April 6, 2026
All Aboard the Drama Express
NIMBY Rails
Fans cheer bulldozers, beg for features, and ask “Will it run on my Mac?”
TLDR: NIMBY Rails stays in Early Access with big updates—scripting landed, a physics overhaul is next—while players celebrate bulldozing posh areas, beg for an easier way to expand real rail lines, and ask about Mac support. It matters because the devs are shaping the game with community demands and loud, funny feedback.

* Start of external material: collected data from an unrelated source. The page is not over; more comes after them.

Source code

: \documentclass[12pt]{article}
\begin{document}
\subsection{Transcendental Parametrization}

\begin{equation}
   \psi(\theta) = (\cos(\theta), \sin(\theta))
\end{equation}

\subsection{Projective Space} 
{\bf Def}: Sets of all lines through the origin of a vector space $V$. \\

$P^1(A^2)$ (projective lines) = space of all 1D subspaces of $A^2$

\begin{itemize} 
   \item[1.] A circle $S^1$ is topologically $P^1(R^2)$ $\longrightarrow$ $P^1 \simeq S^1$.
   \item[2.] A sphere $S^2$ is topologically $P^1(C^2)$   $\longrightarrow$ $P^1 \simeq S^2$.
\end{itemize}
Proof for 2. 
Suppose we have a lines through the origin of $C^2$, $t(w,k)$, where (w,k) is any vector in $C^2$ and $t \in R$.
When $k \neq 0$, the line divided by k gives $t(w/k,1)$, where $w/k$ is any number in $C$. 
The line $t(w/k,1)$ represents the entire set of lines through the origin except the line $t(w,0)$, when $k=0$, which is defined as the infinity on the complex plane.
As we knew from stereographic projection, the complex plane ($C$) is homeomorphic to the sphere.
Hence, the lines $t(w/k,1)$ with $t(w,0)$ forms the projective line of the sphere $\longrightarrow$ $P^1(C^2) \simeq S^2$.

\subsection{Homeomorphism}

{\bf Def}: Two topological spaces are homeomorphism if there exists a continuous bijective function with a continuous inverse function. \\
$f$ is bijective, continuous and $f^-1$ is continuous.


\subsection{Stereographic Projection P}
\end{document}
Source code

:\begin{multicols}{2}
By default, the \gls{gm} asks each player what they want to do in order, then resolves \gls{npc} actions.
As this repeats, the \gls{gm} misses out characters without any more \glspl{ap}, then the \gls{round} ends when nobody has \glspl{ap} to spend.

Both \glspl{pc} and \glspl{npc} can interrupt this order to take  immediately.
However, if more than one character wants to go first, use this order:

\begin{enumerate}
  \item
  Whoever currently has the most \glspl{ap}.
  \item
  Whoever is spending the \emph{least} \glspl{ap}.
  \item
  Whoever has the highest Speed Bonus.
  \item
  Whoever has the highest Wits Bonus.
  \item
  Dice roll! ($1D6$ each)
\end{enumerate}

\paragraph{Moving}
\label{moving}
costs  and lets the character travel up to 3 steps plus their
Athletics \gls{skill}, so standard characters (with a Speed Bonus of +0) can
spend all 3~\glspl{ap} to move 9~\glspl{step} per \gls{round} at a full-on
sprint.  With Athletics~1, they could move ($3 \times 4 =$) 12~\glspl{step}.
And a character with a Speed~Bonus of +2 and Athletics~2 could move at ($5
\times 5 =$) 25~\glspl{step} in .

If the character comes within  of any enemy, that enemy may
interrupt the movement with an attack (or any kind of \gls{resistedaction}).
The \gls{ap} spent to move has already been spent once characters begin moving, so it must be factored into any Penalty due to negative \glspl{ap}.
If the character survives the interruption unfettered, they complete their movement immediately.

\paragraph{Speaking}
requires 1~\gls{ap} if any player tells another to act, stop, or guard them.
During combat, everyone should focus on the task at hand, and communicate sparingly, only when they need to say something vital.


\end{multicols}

All aboard the chaos train: NIMBY Rails, the build-anywhere railway sandbox on Steam Early Access, just teased a beefy physics revamp in version 1.19 after dropping a scripting mega-update in 1.18—and the community showed up with opinions. The loudest cheer? Pure catharsis. One planner-type confessed it’s a “relief” to bulldoze tracks through fancy neighborhoods—cue a wave of gleeful “YIMBY” (Yes In My Backyard) jokes and memes about paving over gated communities. But drama’s brewing: the devs promise future “NIMBYism” where construction has political consequences, and some fans are already bracing for protests in their perfect rail utopias.

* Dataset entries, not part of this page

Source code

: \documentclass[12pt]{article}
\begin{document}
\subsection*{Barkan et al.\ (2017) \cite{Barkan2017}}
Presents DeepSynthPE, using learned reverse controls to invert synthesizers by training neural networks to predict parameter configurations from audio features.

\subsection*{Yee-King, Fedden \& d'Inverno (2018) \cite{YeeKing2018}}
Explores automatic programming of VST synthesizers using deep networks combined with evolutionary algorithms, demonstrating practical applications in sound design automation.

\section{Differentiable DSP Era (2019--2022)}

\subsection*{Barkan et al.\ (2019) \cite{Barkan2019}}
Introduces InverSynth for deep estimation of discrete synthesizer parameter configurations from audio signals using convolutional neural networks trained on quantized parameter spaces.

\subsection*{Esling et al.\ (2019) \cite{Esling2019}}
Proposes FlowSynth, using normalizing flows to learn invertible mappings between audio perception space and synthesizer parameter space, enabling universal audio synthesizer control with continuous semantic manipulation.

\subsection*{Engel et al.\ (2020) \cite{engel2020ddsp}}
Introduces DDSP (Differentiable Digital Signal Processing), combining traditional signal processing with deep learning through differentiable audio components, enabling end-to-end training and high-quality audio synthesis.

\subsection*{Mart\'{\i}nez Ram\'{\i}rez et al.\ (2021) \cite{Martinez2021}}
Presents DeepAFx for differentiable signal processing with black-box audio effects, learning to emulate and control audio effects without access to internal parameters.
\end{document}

On the practical side, a top request is a one-click “expand real networks” mode. Players love the real-world map, hate tracing existing lines by hand (and paying in-game cash to do it). That wish is now the unofficial rallying cry, as the devs keep their roadmap flexible and keep rolling quarterly builds. Meanwhile, platform FOMO hits: a Mac user asks if it runs via Wine (Windows-on-Mac software), spawning sommelier jokes about pairing Merlot with metro lines. Through it all, the dev is chatting on forums and Discord, Workshop mods are already live, and the vibe is equal parts urban planner daydream and internet roast battle.
Key Points
- •NIMBY Rails is an Early Access railway management sandbox emphasizing real-world map building and minimal genre limits.

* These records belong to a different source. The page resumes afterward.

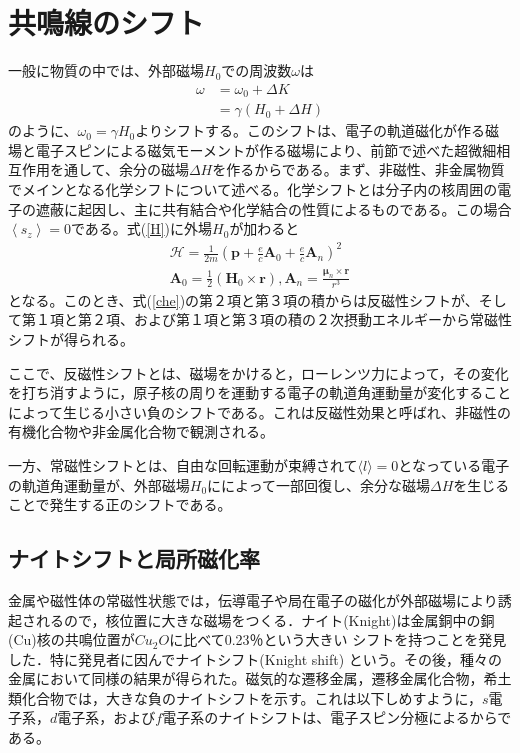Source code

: \documentclass[11pt,a4j]{jreport}
\begin{document}
\section{共鳴線のシフト}
一般に物質の中では、外部磁場$H_0$での周波数$\omega$は
\begin{align}
  \omega &= \omega_0 + \Delta K \\
  &= \gamma(H_0+\Delta H)
\end{align}
のように、$\omega_0=\gamma H_0$よりシフトする。このシフトは、電子の軌道磁化が作る磁場と電子スピンによる磁気モーメントが作る磁場により、前節で述べた超微細相互作用を通して、余分の磁場$\Delta H$を作るからである。まず、非磁性、非金属物質でメインとなる化学シフトについて述べる。化学シフトとは分子内の核周囲の電子の遮蔽に起因し、主に共有結合や化学結合の性質によるものである。この場合$\left\langle s_z \right\rangle = 0$である。式(\ref{H})に外場$H_0$が加わると
\begin{align}
  \mathcal{H} = \frac{1}{2m}(\bm p + \frac{e}{c} \bm A_0 +\frac{e}{c} \bm A_n)^2\\
  \bm A_0 =\frac{1}{2}(\bm H_0 \times \bm r), \bm A_n = \frac{\bm{\mu}_n \times \bm r}{r^3}
  \label{che}
\end{align}
となる。このとき、式(\ref{che})の第２項と第３項の積からは反磁性シフトが、そして第１項と第２項、および第１項と第３項の積の２次摂動エネルギーから常磁性シフトが得られる。\par
ここで、反磁性シフトとは、磁場をかけると，ローレンツ力によって，その変化を打ち消すように，原子核の周りを運動する電子の軌道角運動量が変化することによって生じる小さい負のシフトである。これは反磁性効果と呼ばれ、非磁性の有機化合物や非金属化合物で観測される。\par
一方、常磁性シフトとは、自由な回転運動が束縛されて$\langle l \rangle =0$となっている電子の軌道角運動量が、外部磁場$H_0$にによって一部回復し、余分な磁場$\Delta H$を生じることで発生する正のシフトである。
\subsection{ナイトシフトと局所磁化率}
金属や磁性体の常磁性状態では，伝導電子や局在電子の磁化が外部磁場により誘起されるので，核位置に大きな磁場をつくる．ナイト(Knight)は金属銅中の銅(Cu)核の共鳴位置が$Cu_2O$に比べて0.23％という大きい
シフトを持つことを発見した．特に発見者に因んでナイトシフト(Knight shift) という。その後，種々の金属において同様の結果が得られた。磁気的な遷移金属，遷移金属化合物，希土類化合物では，大きな負のナイトシフトを示す。これは以下しめすように，$s$電子系，$d$電子系，および$f$電子系のナイトシフトは、電子スピン分極によるからである。
\end{document}
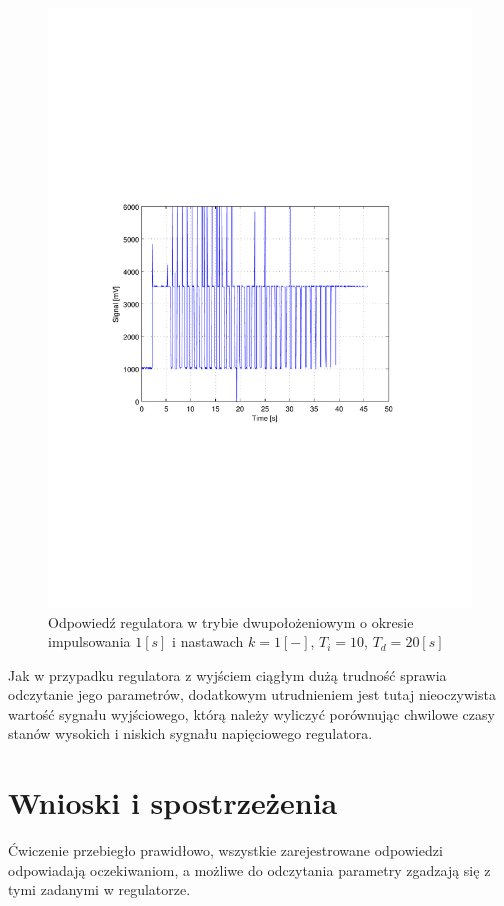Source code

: \documentclass[12pt]{article}
\begin{document}
\begin{figure}[!htb]
	\begin{center}
		\includegraphics[width=12cm,trim=3cm 9cm 3cm 9cm,clip]
		{../res/img/dis_1_10_20.pdf}
	\end{center} 
	\caption{Odpowiedź regulatora w trybie dwupołożeniowym o okresie impulsowania
	$1[s]$ i nastawach $k=1[-]$, $T_i=10$, $T_d=20[s]$}
\end{figure}

Jak w przypadku regulatora z wyjściem ciągłym dużą trudność sprawia odczytanie
jego parametrów, dodatkowym utrudnieniem jest tutaj nieoczywista wartość sygnału
wyjściowego, którą należy wyliczyć porównując chwilowe czasy stanów wysokich i
niskich sygnału napięciowego regulatora.

\section{Wnioski i spostrzeżenia}

Ćwiczenie przebiegło prawidłowo, wszystkie zarejestrowane odpowiedzi odpowiadają
oczekiwaniom, a możliwe do odczytania parametry zgadzają się z tymi zadanymi w
regulatorze.
\end{document}
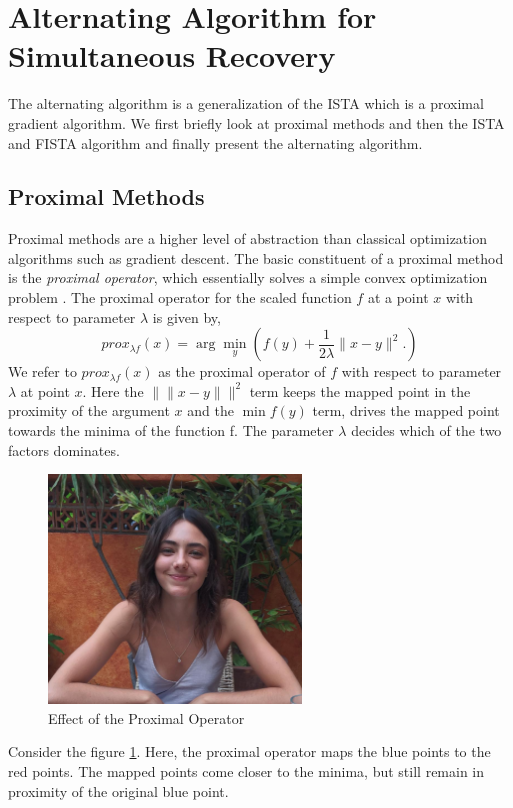 \section{Alternating Algorithm for Simultaneous Recovery}
The alternating algorithm is a generalization of the ISTA  which is a proximal gradient algorithm. We first  briefly look at proximal methods and then the ISTA and FISTA algorithm and finally present the alternating algorithm.
\subsection{Proximal Methods}
Proximal methods are a higher level of abstraction than classical optimization algorithms such as gradient descent. The basic constituent of a proximal method is the \emph{proximal operator}, which essentially solves a simple convex optimization problem \cite{prox_book}. The proximal operator for the scaled function $f$ at a point $x$ with respect to parameter $\lambda$ is given by,
\begin{equation}
prox_{\lambda f}(x) = \arg \min_y \left( f(y) + \frac{1}{2\lambda} \| x - y \|^2. \right)
\end{equation}
We refer to $prox_{\lambda f}(x)$ as the proximal operator of $f$ with respect to parameter $\lambda$ at point $x$.
Here the $\|\| x - y \|\|^2$ term keeps the mapped point in the proximity of the argument $x$ and the $\min f(y)$ term, drives the mapped point towards the minima of the function f. The parameter $\lambda$ decides which of the two factors dominates.


\begin{figure}[h]
	\centering \vspace{-0.1in}
	\includegraphics[width=0.6\textwidth]{images/proximal.png}	
	\vspace{-20pt} \caption[Effect of the proximal Operator]{\small Effect of the Proximal Operator \footnotemark}
	\label{fig:proximal_operator}
\end{figure}
Consider the figure \ref{fig:proximal_operator}. Here, the proximal operator maps the blue points to the red points.
The mapped points come closer to the minima, but still remain in proximity of the original blue point.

- •Developers plan major updates roughly every quarter and will not commit to a fixed final release date.
- •Planned features include programmable signaling, real-time train timelines, political consequences (NIMBYism), public work contracts, improved demand modeling, ruleset modding, and freeform train composition.
- •The game is fully playable offline and in cooperative multiplayer but is sandbox-heavy with fewer guided modes; a small price increase is planned after Early Access.
- •Recent notes highlight Version 1.18 with NimbyScript and an upcoming Version 1.19 focusing on redesigned train motion physics.